The Army today has much to learn from the Vietnam years. It resembles much more closely the type of operations we have been conducting since 1998 than do the operations of the Divisions and Corps of the two World Wars. … Counter revolutionary warfare, counter insurgency warfare, low intensity conflict: the names may change but the method of fighting them does not.

Although the lessons learnt from the Vietnam War will certainly be played over in the minds of military strategists today, the sad and everlasting impression of the war has recently re-entered the hearts of all Australians with the discovery of the last two missing airmen from the war.

On 30 July this year, after extensive research, forensic investigation and many expeditions into rugged terrain, Flying Officer Michael Herbert and Pilot Officer Robert Carver were identified. Flying Officer Herbert was 24 years old when his Canberra bomber was lost. From Glenelg, in South Australia, he joined No. 2 Squadron in February 1970 and was the pilot of the ‘Magpie 91’. Flying Officer Herbert was a veteran of 198 operational sorties over Vietnam. Pilot Officer Carver was also 24 years old. He was the navigator on the ‘Magpie 91’ and had conducted 33 sorties in Vietnam. Pilot Officer Carver, from Toowoomba, in Queensland, joined No. 2 Squadron in September 1970.

Since the discovery of their aircraft in April, research teams have been working hard to identify the two airmen and close a long-open chapter in Australia’s military history. I would like to pass on my sincere appreciation to the RAAF investigation team, the Defence Science and Technology Organisation and the Army History Unit for their tireless work in discovering the aircraft’s location and identifying the lost men. I would also like to acknowledge the support afforded to them by former members of the North Vietnamese Army, former Viet Cong soldiers and local Vietnamese villagers.

The finding of these two airmen gives us the opportunity to reflect on how we treated our troops after the cessation of Australia’s involvement in Vietnam in 1973. Although Flying Officer Herbert and Pilot Officer Carver were killed in action almost 40 years ago, their rediscovery marks an appropriate time for all of us to remind ourselves of the importance of supporting our diggers before, during and after their tours of duty.

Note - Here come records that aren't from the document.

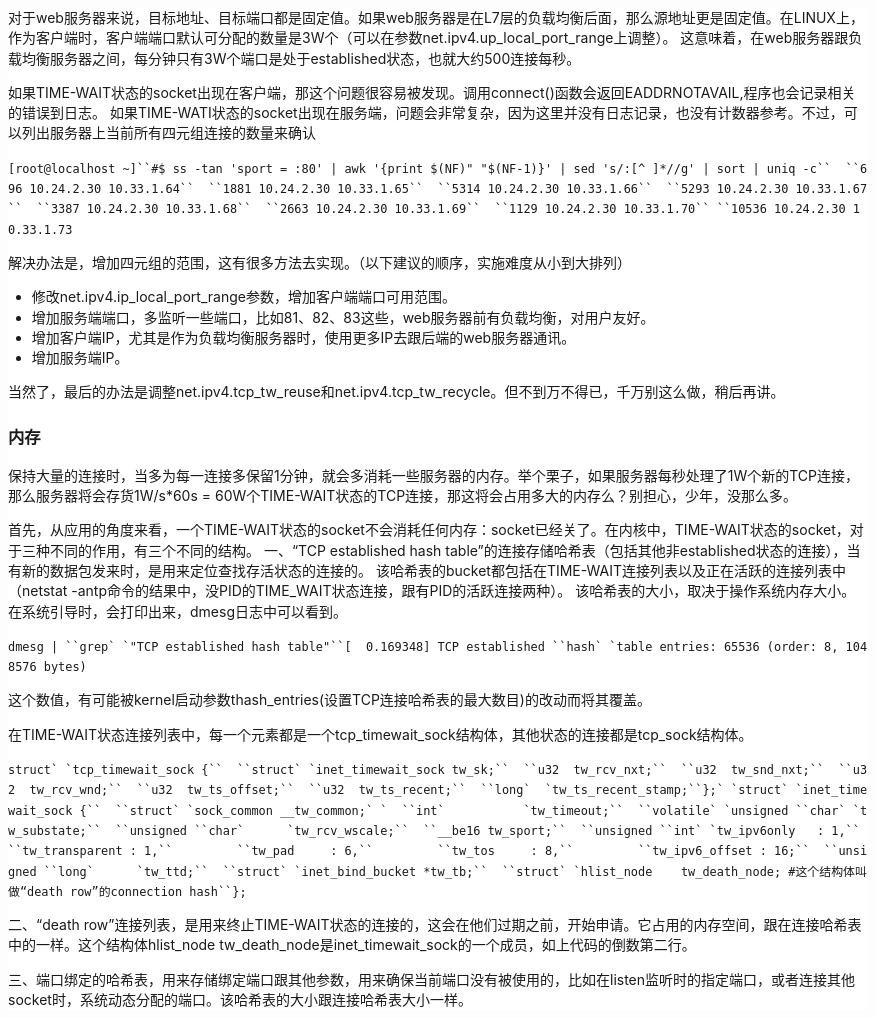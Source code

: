 对于web服务器来说，目标地址、目标端口都是固定值。如果web服务器是在L7层的负载均衡后面，那么源地址更是固定值。在LINUX上，作为客户端时，客户端端口默认可分配的数量是3W个（可以在参数net.ipv4.up_local_port_range上调整）。
这意味着，在web服务器跟负载均衡服务器之间，每分钟只有3W个端口是处于established状态，也就大约500连接每秒。

如果TIME-WAIT状态的socket出现在客户端，那这个问题很容易被发现。调用connect()函数会返回EADDRNOTAVAIL,程序也会记录相关的错误到日志。
如果TIME-WATI状态的socket出现在服务端，问题会非常复杂，因为这里并没有日志记录，也没有计数器参考。不过，可以列出服务器上当前所有四元组连接的数量来确认

```
[root@localhost ~]``#$ ss -tan 'sport = :80' | awk '{print $(NF)" "$(NF-1)}' | sed 's/:[^ ]*//g' | sort | uniq -c``  ``696 10.24.2.30 10.33.1.64``  ``1881 10.24.2.30 10.33.1.65``  ``5314 10.24.2.30 10.33.1.66``  ``5293 10.24.2.30 10.33.1.67``  ``3387 10.24.2.30 10.33.1.68``  ``2663 10.24.2.30 10.33.1.69``  ``1129 10.24.2.30 10.33.1.70`` ``10536 10.24.2.30 10.33.1.73
```

解决办法是，增加四元组的范围，这有很多方法去实现。（以下建议的顺序，实施难度从小到大排列）

- 修改net.ipv4.ip_local_port_range参数，增加客户端端口可用范围。
- 增加服务端端口，多监听一些端口，比如81、82、83这些，web服务器前有负载均衡，对用户友好。
- 增加客户端IP，尤其是作为负载均衡服务器时，使用更多IP去跟后端的web服务器通讯。
- 增加服务端IP。

当然了，最后的办法是调整net.ipv4.tcp_tw_reuse和net.ipv4.tcp_tw_recycle。但不到万不得已，千万别这么做，稍后再讲。

### 内存

保持大量的连接时，当多为每一连接多保留1分钟，就会多消耗一些服务器的内存。举个栗子，如果服务器每秒处理了1W个新的TCP连接，那么服务器将会存货1W/s*60s = 60W个TIME-WAIT状态的TCP连接，那这将会占用多大的内存么？别担心，少年，没那么多。

首先，从应用的角度来看，一个TIME-WAIT状态的socket不会消耗任何内存：socket已经关了。在内核中，TIME-WAIT状态的socket，对于三种不同的作用，有三个不同的结构。
一、“TCP established hash table”的连接存储哈希表（包括其他非established状态的连接），当有新的数据包发来时，是用来定位查找存活状态的连接的。
该哈希表的bucket都包括在TIME-WAIT连接列表以及正在活跃的连接列表中（netstat -antp命令的结果中，没PID的TIME_WAIT状态连接，跟有PID的活跃连接两种）。
该哈希表的大小，取决于操作系统内存大小。在系统引导时，会打印出来，dmesg日志中可以看到。

```
dmesg | ``grep` `"TCP established hash table"``[  0.169348] TCP established ``hash` `table entries: 65536 (order: 8, 1048576 bytes)
```

这个数值，有可能被kernel启动参数thash_entries(设置TCP连接哈希表的最大数目)的改动而将其覆盖。

在TIME-WAIT状态连接列表中，每一个元素都是一个tcp_timewait_sock结构体，其他状态的连接都是tcp_sock结构体。

```
struct` `tcp_timewait_sock {``  ``struct` `inet_timewait_sock tw_sk;``  ``u32  tw_rcv_nxt;``  ``u32  tw_snd_nxt;``  ``u32  tw_rcv_wnd;``  ``u32  tw_ts_offset;``  ``u32  tw_ts_recent;``  ``long`  `tw_ts_recent_stamp;``};` `struct` `inet_timewait_sock {``  ``struct` `sock_common __tw_common;` `  ``int`           `tw_timeout;``  ``volatile` `unsigned ``char` `tw_substate;``  ``unsigned ``char`      `tw_rcv_wscale;``  ``__be16 tw_sport;``  ``unsigned ``int` `tw_ipv6only   : 1,``         ``tw_transparent : 1,``         ``tw_pad     : 6,``         ``tw_tos     : 8,``         ``tw_ipv6_offset : 16;``  ``unsigned ``long`      `tw_ttd;``  ``struct` `inet_bind_bucket *tw_tb;``  ``struct` `hlist_node    tw_death_node; #这个结构体叫做“death row”的connection hash``};
```

二、“death row”连接列表，是用来终止TIME-WAIT状态的连接的，这会在他们过期之前，开始申请。它占用的内存空间，跟在连接哈希表中的一样。这个结构体hlist_node tw_death_node是inet_timewait_sock的一个成员，如上代码的倒数第二行。

三、端口绑定的哈希表，用来存储绑定端口跟其他参数，用来确保当前端口没有被使用的，比如在listen监听时的指定端口，或者连接其他socket时，系统动态分配的端口。该哈希表的大小跟连接哈希表大小一样。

I began today by asking what defines the Vietnam War for Australians. For most, I believe it is defined by those not familiar with the Australian war experience in Vietnam. I believe that the discovery of Flying Officer Herbert’s and Pilot Officer Carver’s remains will go some way in redefining the Australian experience in the Vietnam War. The discovery of our last two diggers, who have been lost in the Vietnamese jungle for almost 40 years, is testament to the Australian spirit and the untouchable quality of mateship. Yet, as important as this discovery is for the nation’s conscience, the news of the discovery and identification of Flying Officer Herbert and Pilot Officer Carver will touch no heart more than those of the families of these missing airmen. It brings closure to a long and painful chapter in their lives.